[Stored data entries]
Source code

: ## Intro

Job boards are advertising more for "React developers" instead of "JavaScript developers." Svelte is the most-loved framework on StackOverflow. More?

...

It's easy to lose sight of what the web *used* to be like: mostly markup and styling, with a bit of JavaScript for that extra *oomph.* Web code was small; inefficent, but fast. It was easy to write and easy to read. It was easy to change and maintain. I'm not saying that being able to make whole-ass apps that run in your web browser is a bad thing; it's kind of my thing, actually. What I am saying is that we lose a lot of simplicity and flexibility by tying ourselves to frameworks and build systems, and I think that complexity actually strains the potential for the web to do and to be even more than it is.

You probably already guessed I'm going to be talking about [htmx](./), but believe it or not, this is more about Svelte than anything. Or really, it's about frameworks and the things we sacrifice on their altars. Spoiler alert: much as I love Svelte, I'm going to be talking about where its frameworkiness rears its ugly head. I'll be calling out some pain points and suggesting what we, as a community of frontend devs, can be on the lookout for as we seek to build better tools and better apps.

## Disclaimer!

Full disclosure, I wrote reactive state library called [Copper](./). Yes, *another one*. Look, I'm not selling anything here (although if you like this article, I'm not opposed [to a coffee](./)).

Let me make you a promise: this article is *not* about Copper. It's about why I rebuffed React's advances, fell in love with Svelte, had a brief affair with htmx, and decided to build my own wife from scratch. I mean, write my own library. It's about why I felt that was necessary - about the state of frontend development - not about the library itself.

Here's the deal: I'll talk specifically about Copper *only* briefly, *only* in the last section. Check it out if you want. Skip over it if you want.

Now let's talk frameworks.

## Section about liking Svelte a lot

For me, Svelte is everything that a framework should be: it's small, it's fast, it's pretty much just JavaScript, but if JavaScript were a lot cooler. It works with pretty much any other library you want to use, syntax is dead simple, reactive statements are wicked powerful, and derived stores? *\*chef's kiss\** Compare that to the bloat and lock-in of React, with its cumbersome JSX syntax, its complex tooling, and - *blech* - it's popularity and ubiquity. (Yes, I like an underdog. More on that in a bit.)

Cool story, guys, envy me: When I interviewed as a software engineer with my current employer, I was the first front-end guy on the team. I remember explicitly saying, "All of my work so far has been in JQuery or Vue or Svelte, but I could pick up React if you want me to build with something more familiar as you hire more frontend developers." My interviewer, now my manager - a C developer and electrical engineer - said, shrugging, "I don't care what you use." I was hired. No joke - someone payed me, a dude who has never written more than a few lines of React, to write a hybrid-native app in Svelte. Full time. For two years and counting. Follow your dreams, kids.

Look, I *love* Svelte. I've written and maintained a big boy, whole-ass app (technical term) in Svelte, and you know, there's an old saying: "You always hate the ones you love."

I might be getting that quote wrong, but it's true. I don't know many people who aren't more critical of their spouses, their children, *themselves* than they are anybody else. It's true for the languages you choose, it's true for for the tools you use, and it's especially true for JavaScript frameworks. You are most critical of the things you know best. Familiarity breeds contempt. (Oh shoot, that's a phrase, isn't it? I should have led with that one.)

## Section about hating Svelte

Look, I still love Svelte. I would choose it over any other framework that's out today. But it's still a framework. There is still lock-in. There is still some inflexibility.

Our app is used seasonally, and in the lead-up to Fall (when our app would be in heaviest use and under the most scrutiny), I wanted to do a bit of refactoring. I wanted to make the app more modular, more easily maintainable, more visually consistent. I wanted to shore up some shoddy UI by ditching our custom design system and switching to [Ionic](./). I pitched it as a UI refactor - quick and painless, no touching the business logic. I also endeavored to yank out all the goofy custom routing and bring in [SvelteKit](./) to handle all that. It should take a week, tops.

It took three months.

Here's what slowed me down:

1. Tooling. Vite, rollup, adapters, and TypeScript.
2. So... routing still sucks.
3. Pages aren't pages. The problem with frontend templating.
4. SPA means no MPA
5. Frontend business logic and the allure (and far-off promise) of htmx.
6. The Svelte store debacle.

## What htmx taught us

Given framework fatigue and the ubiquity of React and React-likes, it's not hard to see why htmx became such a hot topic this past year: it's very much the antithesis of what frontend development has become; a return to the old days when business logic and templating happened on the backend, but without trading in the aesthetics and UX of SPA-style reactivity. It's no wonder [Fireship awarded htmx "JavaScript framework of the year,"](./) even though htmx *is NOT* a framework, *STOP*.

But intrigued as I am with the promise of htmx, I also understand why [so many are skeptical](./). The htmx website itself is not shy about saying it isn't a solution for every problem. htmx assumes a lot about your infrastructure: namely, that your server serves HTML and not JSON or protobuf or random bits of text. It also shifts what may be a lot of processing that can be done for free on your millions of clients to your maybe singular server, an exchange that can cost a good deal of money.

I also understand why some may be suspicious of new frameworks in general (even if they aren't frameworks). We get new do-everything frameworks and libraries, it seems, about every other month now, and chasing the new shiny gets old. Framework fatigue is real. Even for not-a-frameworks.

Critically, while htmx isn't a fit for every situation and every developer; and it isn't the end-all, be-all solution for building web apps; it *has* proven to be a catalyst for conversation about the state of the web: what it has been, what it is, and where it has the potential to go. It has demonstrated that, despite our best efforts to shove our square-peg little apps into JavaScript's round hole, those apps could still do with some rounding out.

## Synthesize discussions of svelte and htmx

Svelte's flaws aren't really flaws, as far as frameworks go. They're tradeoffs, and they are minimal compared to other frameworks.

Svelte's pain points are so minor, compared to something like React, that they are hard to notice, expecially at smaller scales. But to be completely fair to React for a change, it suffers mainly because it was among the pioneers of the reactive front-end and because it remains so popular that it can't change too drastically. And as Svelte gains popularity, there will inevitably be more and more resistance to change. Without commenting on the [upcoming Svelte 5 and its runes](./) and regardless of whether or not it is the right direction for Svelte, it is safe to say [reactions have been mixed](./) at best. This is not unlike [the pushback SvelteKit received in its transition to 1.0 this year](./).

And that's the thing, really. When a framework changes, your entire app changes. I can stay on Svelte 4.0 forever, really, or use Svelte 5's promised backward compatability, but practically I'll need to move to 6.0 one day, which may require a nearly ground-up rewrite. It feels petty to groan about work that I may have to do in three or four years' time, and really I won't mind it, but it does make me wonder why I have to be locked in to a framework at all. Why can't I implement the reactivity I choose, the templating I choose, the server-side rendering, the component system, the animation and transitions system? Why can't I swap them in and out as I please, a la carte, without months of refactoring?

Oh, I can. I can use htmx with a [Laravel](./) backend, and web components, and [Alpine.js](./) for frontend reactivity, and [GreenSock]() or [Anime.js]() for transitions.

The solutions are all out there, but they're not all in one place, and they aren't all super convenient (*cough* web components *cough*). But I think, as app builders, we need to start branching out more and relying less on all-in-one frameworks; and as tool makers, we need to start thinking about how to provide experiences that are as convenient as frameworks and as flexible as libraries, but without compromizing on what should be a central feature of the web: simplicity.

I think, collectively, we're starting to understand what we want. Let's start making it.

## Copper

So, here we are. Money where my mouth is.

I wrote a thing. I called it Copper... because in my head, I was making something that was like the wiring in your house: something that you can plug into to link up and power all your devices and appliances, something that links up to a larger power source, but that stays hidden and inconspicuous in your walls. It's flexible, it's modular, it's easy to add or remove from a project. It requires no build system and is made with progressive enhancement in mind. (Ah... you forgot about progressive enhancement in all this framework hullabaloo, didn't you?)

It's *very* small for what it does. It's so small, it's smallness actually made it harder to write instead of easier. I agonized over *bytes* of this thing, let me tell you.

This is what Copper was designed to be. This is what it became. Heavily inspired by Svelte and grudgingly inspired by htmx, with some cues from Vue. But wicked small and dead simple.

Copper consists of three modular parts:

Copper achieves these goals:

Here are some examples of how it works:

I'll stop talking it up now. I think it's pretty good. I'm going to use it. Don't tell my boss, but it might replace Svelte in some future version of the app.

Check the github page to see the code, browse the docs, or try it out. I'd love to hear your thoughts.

- [What to produce] Reproduce every entry shown above, precisely as it stands.

- [Answer box]
Source code

: ## Intro

Job boards are advertising more for "React developers" instead of "JavaScript developers." Svelte is the most-loved framework on StackOverflow. More?

...

It's easy to lose sight of what the web *used* to be like: mostly markup and styling, with a bit of JavaScript for that extra *oomph.* Web code was small; inefficent, but fast. It was easy to write and easy to read. It was easy to change and maintain. I'm not saying that being able to make whole-ass apps that run in your web browser is a bad thing; it's kind of my thing, actually. What I am saying is that we lose a lot of simplicity and flexibility by tying ourselves to frameworks and build systems, and I think that complexity actually strains the potential for the web to do and to be even more than it is.

You probably already guessed I'm going to be talking about [htmx](./), but believe it or not, this is more about Svelte than anything. Or really, it's about frameworks and the things we sacrifice on their altars. Spoiler alert: much as I love Svelte, I'm going to be talking about where its frameworkiness rears its ugly head. I'll be calling out some pain points and suggesting what we, as a community of frontend devs, can be on the lookout for as we seek to build better tools and better apps.

## Disclaimer!

Full disclosure, I wrote reactive state library called [Copper](./). Yes, *another one*. Look, I'm not selling anything here (although if you like this article, I'm not opposed [to a coffee](./)).

Let me make you a promise: this article is *not* about Copper. It's about why I rebuffed React's advances, fell in love with Svelte, had a brief affair with htmx, and decided to build my own wife from scratch. I mean, write my own library. It's about why I felt that was necessary - about the state of frontend development - not about the library itself.

Here's the deal: I'll talk specifically about Copper *only* briefly, *only* in the last section. Check it out if you want. Skip over it if you want.

Now let's talk frameworks.

## Section about liking Svelte a lot

For me, Svelte is everything that a framework should be: it's small, it's fast, it's pretty much just JavaScript, but if JavaScript were a lot cooler. It works with pretty much any other library you want to use, syntax is dead simple, reactive statements are wicked powerful, and derived stores? *\*chef's kiss\** Compare that to the bloat and lock-in of React, with its cumbersome JSX syntax, its complex tooling, and - *blech* - it's popularity and ubiquity. (Yes, I like an underdog. More on that in a bit.)

Cool story, guys, envy me: When I interviewed as a software engineer with my current employer, I was the first front-end guy on the team. I remember explicitly saying, "All of my work so far has been in JQuery or Vue or Svelte, but I could pick up React if you want me to build with something more familiar as you hire more frontend developers." My interviewer, now my manager - a C developer and electrical engineer - said, shrugging, "I don't care what you use." I was hired. No joke - someone payed me, a dude who has never written more than a few lines of React, to write a hybrid-native app in Svelte. Full time. For two years and counting. Follow your dreams, kids.

Look, I *love* Svelte. I've written and maintained a big boy, whole-ass app (technical term) in Svelte, and you know, there's an old saying: "You always hate the ones you love."

I might be getting that quote wrong, but it's true. I don't know many people who aren't more critical of their spouses, their children, *themselves* than they are anybody else. It's true for the languages you choose, it's true for for the tools you use, and it's especially true for JavaScript frameworks. You are most critical of the things you know best. Familiarity breeds contempt. (Oh shoot, that's a phrase, isn't it? I should have led with that one.)

## Section about hating Svelte

Look, I still love Svelte. I would choose it over any other framework that's out today. But it's still a framework. There is still lock-in. There is still some inflexibility.

Our app is used seasonally, and in the lead-up to Fall (when our app would be in heaviest use and under the most scrutiny), I wanted to do a bit of refactoring. I wanted to make the app more modular, more easily maintainable, more visually consistent. I wanted to shore up some shoddy UI by ditching our custom design system and switching to [Ionic](./). I pitched it as a UI refactor - quick and painless, no touching the business logic. I also endeavored to yank out all the goofy custom routing and bring in [SvelteKit](./) to handle all that. It should take a week, tops.

It took three months.

Here's what slowed me down:

1. Tooling. Vite, rollup, adapters, and TypeScript.
2. So... routing still sucks.
3. Pages aren't pages. The problem with frontend templating.
4. SPA means no MPA
5. Frontend business logic and the allure (and far-off promise) of htmx.
6. The Svelte store debacle.

## What htmx taught us

Given framework fatigue and the ubiquity of React and React-likes, it's not hard to see why htmx became such a hot topic this past year: it's very much the antithesis of what frontend development has become; a return to the old days when business logic and templating happened on the backend, but without trading in the aesthetics and UX of SPA-style reactivity. It's no wonder [Fireship awarded htmx "JavaScript framework of the year,"](./) even though htmx *is NOT* a framework, *STOP*.

But intrigued as I am with the promise of htmx, I also understand why [so many are skeptical](./). The htmx website itself is not shy about saying it isn't a solution for every problem. htmx assumes a lot about your infrastructure: namely, that your server serves HTML and not JSON or protobuf or random bits of text. It also shifts what may be a lot of processing that can be done for free on your millions of clients to your maybe singular server, an exchange that can cost a good deal of money.

I also understand why some may be suspicious of new frameworks in general (even if they aren't frameworks). We get new do-everything frameworks and libraries, it seems, about every other month now, and chasing the new shiny gets old. Framework fatigue is real. Even for not-a-frameworks.

Critically, while htmx isn't a fit for every situation and every developer; and it isn't the end-all, be-all solution for building web apps; it *has* proven to be a catalyst for conversation about the state of the web: what it has been, what it is, and where it has the potential to go. It has demonstrated that, despite our best efforts to shove our square-peg little apps into JavaScript's round hole, those apps could still do with some rounding out.

## Synthesize discussions of svelte and htmx

Svelte's flaws aren't really flaws, as far as frameworks go. They're tradeoffs, and they are minimal compared to other frameworks.

Svelte's pain points are so minor, compared to something like React, that they are hard to notice, expecially at smaller scales. But to be completely fair to React for a change, it suffers mainly because it was among the pioneers of the reactive front-end and because it remains so popular that it can't change too drastically. And as Svelte gains popularity, there will inevitably be more and more resistance to change. Without commenting on the [upcoming Svelte 5 and its runes](./) and regardless of whether or not it is the right direction for Svelte, it is safe to say [reactions have been mixed](./) at best. This is not unlike [the pushback SvelteKit received in its transition to 1.0 this year](./).

And that's the thing, really. When a framework changes, your entire app changes. I can stay on Svelte 4.0 forever, really, or use Svelte 5's promised backward compatability, but practically I'll need to move to 6.0 one day, which may require a nearly ground-up rewrite. It feels petty to groan about work that I may have to do in three or four years' time, and really I won't mind it, but it does make me wonder why I have to be locked in to a framework at all. Why can't I implement the reactivity I choose, the templating I choose, the server-side rendering, the component system, the animation and transitions system? Why can't I swap them in and out as I please, a la carte, without months of refactoring?

Oh, I can. I can use htmx with a [Laravel](./) backend, and web components, and [Alpine.js](./) for frontend reactivity, and [GreenSock]() or [Anime.js]() for transitions.

The solutions are all out there, but they're not all in one place, and they aren't all super convenient (*cough* web components *cough*). But I think, as app builders, we need to start branching out more and relying less on all-in-one frameworks; and as tool makers, we need to start thinking about how to provide experiences that are as convenient as frameworks and as flexible as libraries, but without compromizing on what should be a central feature of the web: simplicity.

I think, collectively, we're starting to understand what we want. Let's start making it.

## Copper

So, here we are. Money where my mouth is.

I wrote a thing. I called it Copper... because in my head, I was making something that was like the wiring in your house: something that you can plug into to link up and power all your devices and appliances, something that links up to a larger power source, but that stays hidden and inconspicuous in your walls. It's flexible, it's modular, it's easy to add or remove from a project. It requires no build system and is made with progressive enhancement in mind. (Ah... you forgot about progressive enhancement in all this framework hullabaloo, didn't you?)

It's *very* small for what it does. It's so small, it's smallness actually made it harder to write instead of easier. I agonized over *bytes* of this thing, let me tell you.

This is what Copper was designed to be. This is what it became. Heavily inspired by Svelte and grudgingly inspired by htmx, with some cues from Vue. But wicked small and dead simple.

Copper consists of three modular parts:

Copper achieves these goals:

Here are some examples of how it works:

I'll stop talking it up now. I think it's pretty good. I'm going to use it. Don't tell my boss, but it might replace Svelte in some future version of the app.

Check the github page to see the code, browse the docs, or try it out. I'd love to hear your thoughts.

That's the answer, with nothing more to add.